** Opening Data to examine block **
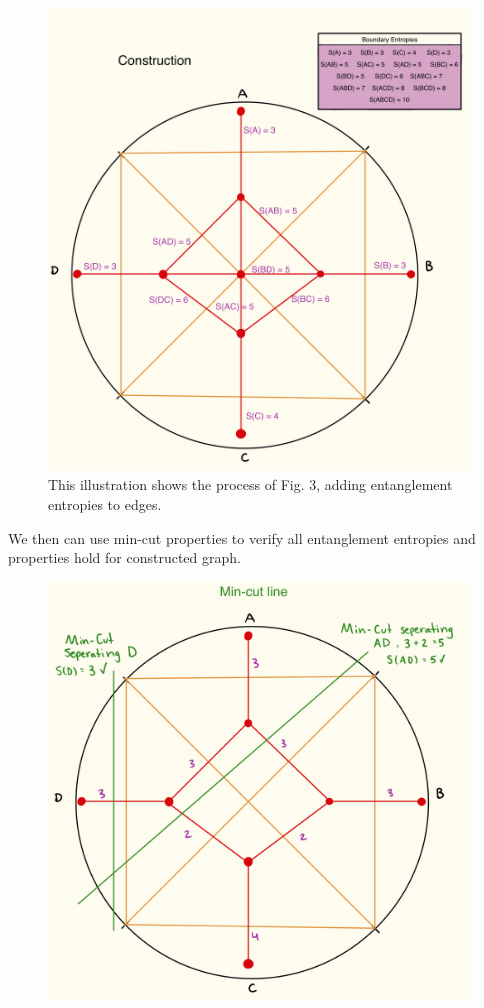 \documentclass[12pt]{article}
\begin{document}
    \begin{figure}[htbp]
        \centering
        \includegraphics[width=1.1\textwidth, height=.85\textheight]{construction.jpeg}  
        \caption{This illustration shows the process of Fig. 3, adding entanglement entropies to edges.}  
        \label{fig:construction}  
    \end{figure}

We then can use min-cut properties to verify all entanglement entropies and properties hold for constructed graph.

\begin{figure}[htbp]
    \centering
    \includegraphics[width=1.1\textwidth, height=.85\textheight]{mincut.jpeg}  
    \caption{}  
    \label{fig:mincut}  
\end{figure}
\end{document}
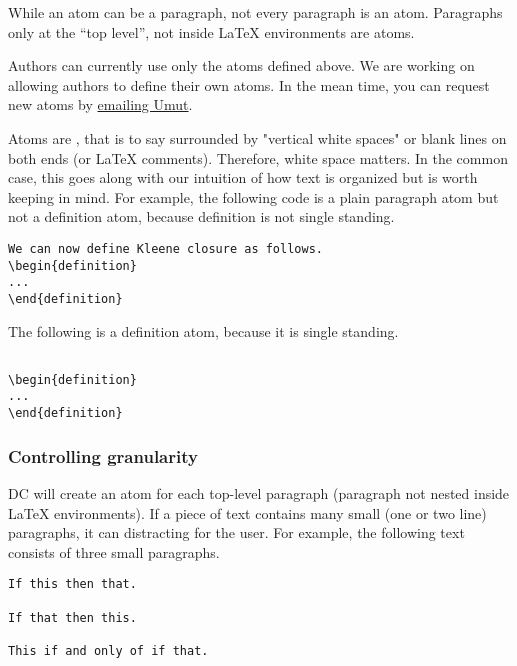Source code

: \begin{note}
While an atom can be a paragraph, not every paragraph is an atom.  Paragraphs only at the ``top level'', not inside LaTeX environments are atoms. 
\end{note}

\begin{note}
Authors can currently use only the atoms defined above. We are working on allowing authors to define their own atoms.  
%
In the mean time, you can request new atoms by 
\href{mailto:umut@cs.cmu.edu}{emailing Umut}.
\end{note}

\begin{important}
Atoms are , that is to say surrounded by "vertical
white spaces" or blank lines on both ends (or LaTeX comments).
%
Therefore,  white space  matters. In the common case, this goes along with our intuition of how text is organized but is worth keeping in mind. For example, the following code is a plain paragraph atom but not a definition atom, because definition is not single standing.

\begin{lstlisting}
We can now define Kleene closure as follows.
\begin{definition}
...
\end{definition}
\end{lstlisting}

The following is a definition atom, because it is single standing.
\begin{lstlisting}

\begin{definition}
...
\end{definition}

\end{lstlisting}
\end{important}

\subsubsection{Controlling granularity}

DC will create an atom for each top-level paragraph (paragraph not nested inside LaTeX environments).  If a piece of text contains many small (one or two line) paragraphs, it can distracting for the user.  For example, the following text consists of three small paragraphs.
%
\begin{lstlisting}
If this then that.

If that then this.

This if and only of if that.
\end{lstlisting}

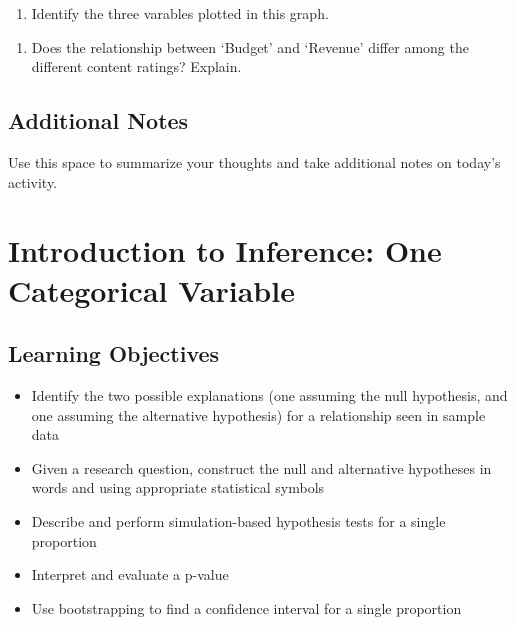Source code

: \documentclass[
]{report}
\providecommand{\tightlist}{%
  \setlength{\itemsep}{0pt}\setlength{\parskip}{0pt}}
\begin{document}
\begin{enumerate}
\def\labelenumi{\arabic{enumi}.}
\setcounter{enumi}{24}
\tightlist
\item
  Identify the three varables plotted in this graph.
\end{enumerate}

\vspace{0.5in}

\begin{enumerate}
\def\labelenumi{\arabic{enumi}.}
\setcounter{enumi}{25}
\tightlist
\item
  Does the relationship between `Budget' and `Revenue' differ among the different content ratings? Explain.
\end{enumerate}

\vspace{1in}

\hypertarget{additional-notes}{%
\section{Additional Notes}\label{additional-notes}}

Use this space to summarize your thoughts and take additional notes on today's activity.

\hypertarget{introduction-to-inference-one-categorical-variable}{%
\chapter{Introduction to Inference: One Categorical Variable}\label{introduction-to-inference-one-categorical-variable}}

\hypertarget{learning-objectives}{%
\section{Learning Objectives}\label{learning-objectives}}

\begin{itemize}
\item
  Identify the two possible explanations (one assuming the null hypothesis, and one assuming the alternative hypothesis) for a relationship seen in sample data
\item
  Given a research question, construct the null and alternative hypotheses
  in words and using appropriate statistical symbols
\item
  Describe and perform simulation-based hypothesis tests for a single proportion
\item
  Interpret and evaluate a p-value
\item
  Use bootstrapping to find a confidence interval for a single proportion
\end{itemize}
\end{document}
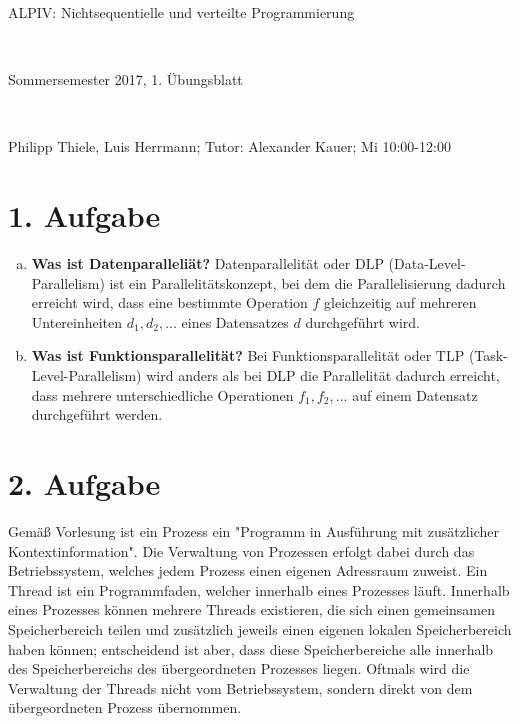 \documentclass[numbers=noendperiod]{scrartcl}
\begin{document}
	
	
\hrulefill
\begin{center}
	\bfseries %
	\sffamily %
	\begin{huge}
		ALPIV: Nichtsequentielle und verteilte Programmierung
	\end{huge}\\
	\begin{Large}
		Sommersemester 2017, 1. Übungsblatt
	\end{Large}\\
	\begin{small}
		Philipp Thiele, Luis Herrmann; Tutor: Alexander Kauer; Mi 10:00-12:00
	\end{small}
	
	\vspace{-10pt}
\end{center}
\hrulefill

\newcommand{\inputmintedframed}[2]{
	\begin{mdframed}[linecolor=bg,backgroundcolor=bg]
		\inputminted[mathescape,breaklines,linenos,numbersep=5pt,tabsize=3]{#1}{#2}
\end{mdframed}}

\section*{1. Aufgabe}
\begin{enumerate}[a)]
	\item \textbf{Was ist Datenparalleliät?} Datenparallelität oder DLP (Data-Level-Parallelism) ist ein Parallelitätskonzept, bei dem die Parallelisierung dadurch erreicht wird, dass eine bestimmte Operation $f$ gleichzeitig auf mehreren Untereinheiten $d_1,d_2,...$ eines Datensatzes $d$ durchgeführt wird.
	\item \textbf{Was ist Funktionsparallelität?} Bei Funktionsparallelität oder TLP (Task-Level-Parallelism) wird anders als bei DLP die Parallelität dadurch erreicht, dass mehrere unterschiedliche Operationen $f_1,f_2,...$ auf einem Datensatz durchgeführt werden.
\end{enumerate}

\section*{2. Aufgabe}
Gemäß Vorlesung ist ein Prozess ein "Programm in Ausführung mit zusätzlicher Kontextinformation". Die Verwaltung von Prozessen erfolgt dabei durch das Betriebssystem, welches jedem Prozess einen eigenen Adressraum zuweist. Ein Thread ist ein Programmfaden, welcher innerhalb eines Prozesses läuft. Innerhalb eines Prozesses können mehrere Threads existieren, die sich einen gemeinsamen Speicherbereich teilen und zusätzlich jeweils einen eigenen lokalen Speicherbereich haben können; entscheidend ist aber, dass diese Speicherbereiche alle innerhalb des Speicherbereichs des übergeordneten Prozesses liegen. Oftmals wird die Verwaltung der Threads nicht vom Betriebssystem, sondern direkt von dem übergeordneten Prozess übernommen. 
\end{document}
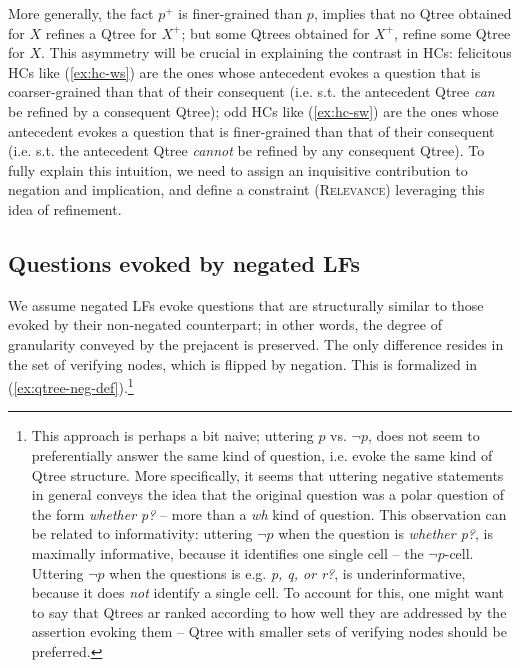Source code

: More generally, the fact $p^+$ is finer-grained than $p$, implies that no Qtree obtained for $X$ refines a Qtree for $X^+$; but some Qtrees obtained for $X^+$, refine some Qtree for $X$. This asymmetry will be crucial in explaining the contrast in HCs: felicitous HCs like (\ref{ex:hc-ws}) are the ones whose antecedent evokes a question that is coarser-grained than that of their consequent (i.e. s.t. the antecedent Qtree \textit{can} be refined by a consequent Qtree); odd HCs like (\ref{ex:hc-sw}) are the ones whose antecedent evokes a question that is finer-grained than that of their consequent (i.e. s.t. the antecedent Qtree \textit{cannot} be refined by any consequent Qtree). To fully explain this intuition, we need to assign an inquisitive contribution to negation and implication, and define a constraint (\textsc{Relevance}) leveraging this idea of refinement.

\subsection{Questions evoked by negated LFs}\label{sec:neg}
We assume negated LFs evoke questions that are structurally similar to those evoked by their non-negated counterpart; in other words, the degree of granularity conveyed by the prejacent is preserved. The only difference resides in the set of verifying nodes, which is flipped by negation. This is formalized in (\ref{ex:qtree-neg-def}).\footnote{This approach is perhaps a bit naive; uttering $p$ vs. $\neg p$, does not seem to preferentially answer the same kind of question, i.e. evoke the same kind of Qtree structure. More specifically, it seems that uttering negative statements in general conveys the idea that the original question was a polar question of the form \textit{whether p?} -- more than a \textit{wh} kind of question. This observation can be related to informativity: uttering $\neg p$ when the question is \textit{whether p?}, is maximally informative, because it identifies one single cell -- the $\neg p$-cell. Uttering $\neg p$ when the questions is e.g. \textit{p, q, or r?}, is underinformative, because it does \textit{not} identify a single cell. To account for this, one might want to say that Qtrees ar ranked according to how well they are addressed by the assertion evoking them -- Qtree with smaller sets of verifying nodes should be preferred.}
** Closing Data to examine block **
- [About this task] Could the lines above be copied out exactly, with no image carried over?

- [Exercise result]
 \documentclass[12pt]{article}
\begin{document}
    \begin{figure}[htbp]
        \centering
        \includegraphics[width=1.1\textwidth, height=.85\textheight]{construction.jpeg}  
        \caption{This illustration shows the process of Fig. 3, adding entanglement entropies to edges.}  
        \label{fig:construction}  
    \end{figure}

We then can use min-cut properties to verify all entanglement entropies and properties hold for constructed graph.

\begin{figure}[htbp]
    \centering
    \includegraphics[width=1.1\textwidth, height=.85\textheight]{mincut.jpeg}  
    \caption{}  
    \label{fig:mincut}  
\end{figure}
\end{document}
Source code

: \begin{note}
While an atom can be a paragraph, not every paragraph is an atom.  Paragraphs only at the ``top level'', not inside LaTeX environments are atoms. 
\end{note}

\begin{note}
Authors can currently use only the atoms defined above. We are working on allowing authors to define their own atoms.  
%
In the mean time, you can request new atoms by 
\href{mailto:umut@cs.cmu.edu}{emailing Umut}.
\end{note}

\begin{important}
Atoms are , that is to say surrounded by "vertical
white spaces" or blank lines on both ends (or LaTeX comments).
%
Therefore,  white space  matters. In the common case, this goes along with our intuition of how text is organized but is worth keeping in mind. For example, the following code is a plain paragraph atom but not a definition atom, because definition is not single standing.

\begin{lstlisting}
We can now define Kleene closure as follows.
\begin{definition}
...
\end{definition}
\end{lstlisting}

The following is a definition atom, because it is single standing.
\begin{lstlisting}

\begin{definition}
...
\end{definition}

\end{lstlisting}
\end{important}

\subsubsection{Controlling granularity}

DC will create an atom for each top-level paragraph (paragraph not nested inside LaTeX environments).  If a piece of text contains many small (one or two line) paragraphs, it can distracting for the user.  For example, the following text consists of three small paragraphs.
%
\begin{lstlisting}
If this then that.

If that then this.

This if and only of if that.
\end{lstlisting}

Source code

: \documentclass[
]{report}
\providecommand{\tightlist}{%
  \setlength{\itemsep}{0pt}\setlength{\parskip}{0pt}}
\begin{document}
\begin{enumerate}
\def\labelenumi{\arabic{enumi}.}
\setcounter{enumi}{24}
\tightlist
\item
  Identify the three varables plotted in this graph.
\end{enumerate}

\vspace{0.5in}

\begin{enumerate}
\def\labelenumi{\arabic{enumi}.}
\setcounter{enumi}{25}
\tightlist
\item
  Does the relationship between `Budget' and `Revenue' differ among the different content ratings? Explain.
\end{enumerate}

\vspace{1in}

\hypertarget{additional-notes}{%
\section{Additional Notes}\label{additional-notes}}

Use this space to summarize your thoughts and take additional notes on today's activity.

\hypertarget{introduction-to-inference-one-categorical-variable}{%
\chapter{Introduction to Inference: One Categorical Variable}\label{introduction-to-inference-one-categorical-variable}}

\hypertarget{learning-objectives}{%
\section{Learning Objectives}\label{learning-objectives}}

\begin{itemize}
\item
  Identify the two possible explanations (one assuming the null hypothesis, and one assuming the alternative hypothesis) for a relationship seen in sample data
\item
  Given a research question, construct the null and alternative hypotheses
  in words and using appropriate statistical symbols
\item
  Describe and perform simulation-based hypothesis tests for a single proportion
\item
  Interpret and evaluate a p-value
\item
  Use bootstrapping to find a confidence interval for a single proportion
\end{itemize}
\end{document}
 \documentclass[numbers=noendperiod]{scrartcl}
\begin{document}
	
	
\hrulefill
\begin{center}
	\bfseries %
	\sffamily %
	\begin{huge}
		ALPIV: Nichtsequentielle und verteilte Programmierung
	\end{huge}\\
	\begin{Large}
		Sommersemester 2017, 1. Übungsblatt
	\end{Large}\\
	\begin{small}
		Philipp Thiele, Luis Herrmann; Tutor: Alexander Kauer; Mi 10:00-12:00
	\end{small}
	
	\vspace{-10pt}
\end{center}
\hrulefill

\newcommand{\inputmintedframed}[2]{
	\begin{mdframed}[linecolor=bg,backgroundcolor=bg]
		\inputminted[mathescape,breaklines,linenos,numbersep=5pt,tabsize=3]{#1}{#2}
\end{mdframed}}

\section*{1. Aufgabe}
\begin{enumerate}[a)]
	\item \textbf{Was ist Datenparalleliät?} Datenparallelität oder DLP (Data-Level-Parallelism) ist ein Parallelitätskonzept, bei dem die Parallelisierung dadurch erreicht wird, dass eine bestimmte Operation $f$ gleichzeitig auf mehreren Untereinheiten $d_1,d_2,...$ eines Datensatzes $d$ durchgeführt wird.
	\item \textbf{Was ist Funktionsparallelität?} Bei Funktionsparallelität oder TLP (Task-Level-Parallelism) wird anders als bei DLP die Parallelität dadurch erreicht, dass mehrere unterschiedliche Operationen $f_1,f_2,...$ auf einem Datensatz durchgeführt werden.
\end{enumerate}

\section*{2. Aufgabe}
Gemäß Vorlesung ist ein Prozess ein "Programm in Ausführung mit zusätzlicher Kontextinformation". Die Verwaltung von Prozessen erfolgt dabei durch das Betriebssystem, welches jedem Prozess einen eigenen Adressraum zuweist. Ein Thread ist ein Programmfaden, welcher innerhalb eines Prozesses läuft. Innerhalb eines Prozesses können mehrere Threads existieren, die sich einen gemeinsamen Speicherbereich teilen und zusätzlich jeweils einen eigenen lokalen Speicherbereich haben können; entscheidend ist aber, dass diese Speicherbereiche alle innerhalb des Speicherbereichs des übergeordneten Prozesses liegen. Oftmals wird die Verwaltung der Threads nicht vom Betriebssystem, sondern direkt von dem übergeordneten Prozess übernommen. 
\end{document}
Source code

: More generally, the fact $p^+$ is finer-grained than $p$, implies that no Qtree obtained for $X$ refines a Qtree for $X^+$; but some Qtrees obtained for $X^+$, refine some Qtree for $X$. This asymmetry will be crucial in explaining the contrast in HCs: felicitous HCs like (\ref{ex:hc-ws}) are the ones whose antecedent evokes a question that is coarser-grained than that of their consequent (i.e. s.t. the antecedent Qtree \textit{can} be refined by a consequent Qtree); odd HCs like (\ref{ex:hc-sw}) are the ones whose antecedent evokes a question that is finer-grained than that of their consequent (i.e. s.t. the antecedent Qtree \textit{cannot} be refined by any consequent Qtree). To fully explain this intuition, we need to assign an inquisitive contribution to negation and implication, and define a constraint (\textsc{Relevance}) leveraging this idea of refinement.

\subsection{Questions evoked by negated LFs}\label{sec:neg}
We assume negated LFs evoke questions that are structurally similar to those evoked by their non-negated counterpart; in other words, the degree of granularity conveyed by the prejacent is preserved. The only difference resides in the set of verifying nodes, which is flipped by negation. This is formalized in (\ref{ex:qtree-neg-def}).\footnote{This approach is perhaps a bit naive; uttering $p$ vs. $\neg p$, does not seem to preferentially answer the same kind of question, i.e. evoke the same kind of Qtree structure. More specifically, it seems that uttering negative statements in general conveys the idea that the original question was a polar question of the form \textit{whether p?} -- more than a \textit{wh} kind of question. This observation can be related to informativity: uttering $\neg p$ when the question is \textit{whether p?}, is maximally informative, because it identifies one single cell -- the $\neg p$-cell. Uttering $\neg p$ when the questions is e.g. \textit{p, q, or r?}, is underinformative, because it does \textit{not} identify a single cell. To account for this, one might want to say that Qtrees ar ranked according to how well they are addressed by the assertion evoking them -- Qtree with smaller sets of verifying nodes should be preferred.}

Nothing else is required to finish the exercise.